Russia has just taken significant steps that will break the present Wall Street oil price monopoly, at least for a huge part of the world oil market. The move is part of a longer-term strategy of decoupling Russia’s economy and especially its very significant export of oil, from the US dollar, today the Achilles Heel of the Russian economy.
Later in November the Russian Energy Ministry has announced that it will begin test-trading of a new Russian oil benchmark. While this might sound like small beer to many, it’s huge. If successful, and there is no reason why it won’t be, the Russian crude oil benchmark futures contract traded on Russian exchanges, will price oil in rubles and no longer in US dollars. It is part of a de-dollarization move that Russia, China and a growing number of other countries have quietly begun.

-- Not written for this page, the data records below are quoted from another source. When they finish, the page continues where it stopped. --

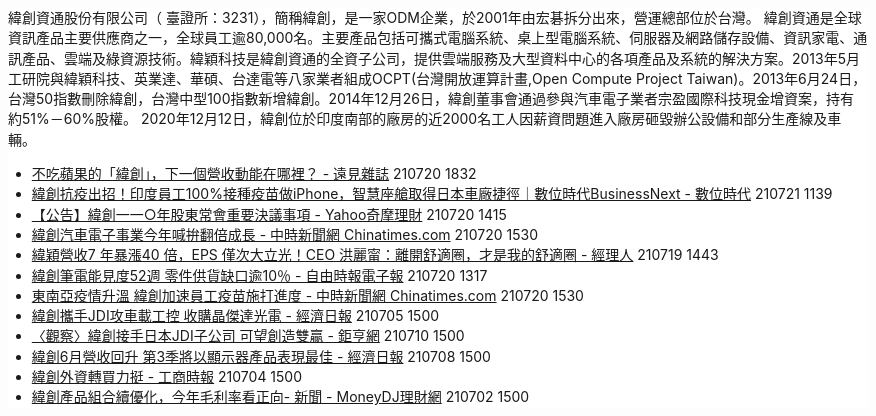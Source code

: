 緯創資通股份有限公司（ 臺證所：3231），簡稱緯創，是一家ODM企業，於2001年由宏碁拆分出來，營運總部位於台灣。
緯創資通是全球資訊產品主要供應商之一，全球員工逾80,000名。主要產品包括可攜式電腦系統、桌上型電腦系統、伺服器及網路儲存設備、資訊家電、通訊產品、雲端及綠資源技術。緯穎科技是緯創資通的全資子公司，提供雲端服務及大型資料中心的各項產品及系統的解決方案。2013年5月工研院與緯穎科技、英業達、華碩、台達電等八家業者組成OCPT(台灣開放運算計畫,Open Compute Project Taiwan)。2013年6月24日，台灣50指數刪除緯創，台灣中型100指數新增緯創。2014年12月26日，緯創董事會通過參與汽車電子業者宗盈國際科技現金增資案，持有約51%－60%股權。
2020年12月12日，緯創位於印度南部的廠房的近2000名工人因薪資問題進入廠房砸毀辦公設備和部分生產線及車輛。
- [不吃蘋果的「緯創」，下一個營收動能在哪裡？ - 遠見雜誌](https://www.gvm.com.tw/article/81042 "不吃蘋果的「緯創」，下一個營收動能在哪裡？ - 遠見雜誌") 210720 1832
- [緯創抗疫出招！印度員工100%接種疫苗做iPhone，智慧座艙取得日本車廠捷徑｜數位時代BusinessNext - 數位時代](https://www.bnext.com.tw/article/64023/wistron-india-malaysia-vaccin-ev "緯創抗疫出招！印度員工100%接種疫苗做iPhone，智慧座艙取得日本車廠捷徑｜數位時代BusinessNext - 數位時代") 210721 1139
- [【公告】緯創一一○年股東常會重要決議事項 - Yahoo奇摩理財](https://tw.stock.yahoo.com/news/%E5%85%AC%E5%91%8A-%E7%B7%AF%E5%89%B5-%E5%B9%B4%E8%82%A1%E6%9D%B1%E5%B8%B8%E6%9C%83%E9%87%8D%E8%A6%81%E6%B1%BA%E8%AD%B0%E4%BA%8B%E9%A0%85-061550384.html "【公告】緯創一一○年股東常會重要決議事項 - Yahoo奇摩理財") 210720 1415
- [緯創汽車電子事業今年喊拚翻倍成長 - 中時新聞網 Chinatimes.com](https://www.chinatimes.com/realtimenews/20210720003800-260410 "緯創汽車電子事業今年喊拚翻倍成長 - 中時新聞網 Chinatimes.com") 210720 1530
- [緯穎營收7 年暴漲40 倍，EPS 僅次大立光！CEO 洪麗甯：離開舒適圈，才是我的舒適圈 - 經理人](https://www.managertoday.com.tw/articles/view/63353 "緯穎營收7 年暴漲40 倍，EPS 僅次大立光！CEO 洪麗甯：離開舒適圈，才是我的舒適圈 - 經理人") 210719 1443
- [緯創筆電能見度52週 零件供貨缺口逾10％ - 自由時報電子報](https://m.ltn.com.tw/news/business/breakingnews/3609575 "緯創筆電能見度52週 零件供貨缺口逾10％ - 自由時報電子報") 210720 1317
- [東南亞疫情升溫 緯創加速員工疫苗施打進度 - 中時新聞網 Chinatimes.com](https://www.chinatimes.com/realtimenews/20210720003801-260410 "東南亞疫情升溫 緯創加速員工疫苗施打進度 - 中時新聞網 Chinatimes.com") 210720 1530
- [緯創攜手JDI攻車載工控 收購晶傑達光電 - 經濟日報](https://money.udn.com/money/story/5612/5579596 "緯創攜手JDI攻車載工控 收購晶傑達光電 - 經濟日報") 210705 1500
- [〈觀察〉緯創接手日本JDI子公司 可望創造雙贏 - 鉅亨網](https://m.cnyes.com/news/id/4676775 "〈觀察〉緯創接手日本JDI子公司 可望創造雙贏 - 鉅亨網") 210710 1500
- [緯創6月營收回升 第3季將以顯示器產品表現最佳 - 經濟日報](https://money.udn.com/money/story/5612/5588290 "緯創6月營收回升 第3季將以顯示器產品表現最佳 - 經濟日報") 210708 1500
- [緯創外資轉買力挺 - 工商時報](https://ctee.com.tw/news/stocks/483294.html "緯創外資轉買力挺 - 工商時報") 210704 1500
- [緯創產品組合續優化，今年毛利率看正向- 新聞 - MoneyDJ理財網](https://www.moneydj.com/kmdj/news/newsviewer.aspx?a=8cba659e-1531-47f7-8d7c-33394d5e1aec "緯創產品組合續優化，今年毛利率看正向- 新聞 - MoneyDJ理財網") 210702 1500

The setting of an oil benchmark price is at the heart of the method used by major Wall Street banks to control world oil prices. Oil is the world’s largest commodity in dollar terms.
The ‘Petrodollar’ demise
The sale of oil denominated in dollars is essential for the support of the US dollar. In turn, maintaining demand for dollars by world central banks for their currency reserves to back foreign trade of countries like China, Japan or Germany, is essential if the United States dollar is to remain the leading world reserve currency. That status as world’s leading reserve currency is one of two pillars of American hegemony since the end of World War II. The second pillar is world military supremacy.
Because all other nations need to acquire dollars to buy imports of oil and most other commodities, a country such as Russia or China typically invests the trade surplus dollars its companies earn in the form of US government bonds or similar US government securities. The only other candidate large enough, the Euro, since the 2010 Greek crisis, is seen as more risky.
That in effect has allowed Washington to create a record $18.6 trillion federal debt without major concern. Today the ratio of US government debt to GDP is 111%. In 2001 when George W. Bush took office and before trillions were spent on the Afghan and Iraq “War on Terror,” US debt to GDP was just half, or 55%. The glib expression in Washington is that “debt doesn’t matter,” as the assumption is that the world—Russia, China, Japan, India, Germany–will always buy US debt with their trade surplus dollars. The ability of Washington to hold the lead reserve currency role, a strategic priority for Washington and Wall Street, is vitally tied to how world oil prices are determined.
Today, prices for Russian oil exports are set according to the Brent price in as traded London and New York. With the launch of Russia’s benchmark trading, that is due to change, likely very dramatically. The new contract for Russian crude in rubles, not dollars, will trade on the St. Petersburg International Mercantile Exchange (SPIMEX).
The Russian ruble contract could make a major dent in the demand for oil dollars once it is accepted.
Russia is the world’s largest oil producer, so creation of a Russian oil benchmark independent from the dollar is significant, to put it mildly.
The Russian move to price in rubles its large oil exports to world markets, especially Western Europe, and increasingly to China and Asia via the ESPO pipeline and other routes, on the new Russian oil benchmark in the St. Petersburg International Mercantile Exchange is by no means the only move to lessen dependence of countries on the dollar for oil. Sometime early next year China, the world’s second-largest oil importer, plans to launch its own oil benchmark contract. Like the Russian, China’s benchmark will be denominated not in dollars but in Chinese Yuan. It will be traded on the Shanghai International Energy Exchange.
Step-by-step, Russia, China and other emerging economies are taking measures to lessen their dependency on the US dollar, to “de-dollarize.” Oil is the world’s largest traded commodity and it is almost entirely priced in dollars. Were that to end, the ability of the US military industrial complex to wage wars without end would be in deep trouble.
A dramatic decline for the role of the dollar as world reserve currency, if coupled with a Russia-styled domestic refocus on rebuilding America’s domestic economy, rather than out-sourcing everything, could go a major way to rebalance a world gone mad with war. Paradoxically, the de-dollarization, by denying Washington the ability to finance future wars by the investment in US Treasury debt from Chinese, Russian and other foreign bond buyers, could be a valuable contribution to genuine world peace. Wouldn’t that be nice for a change?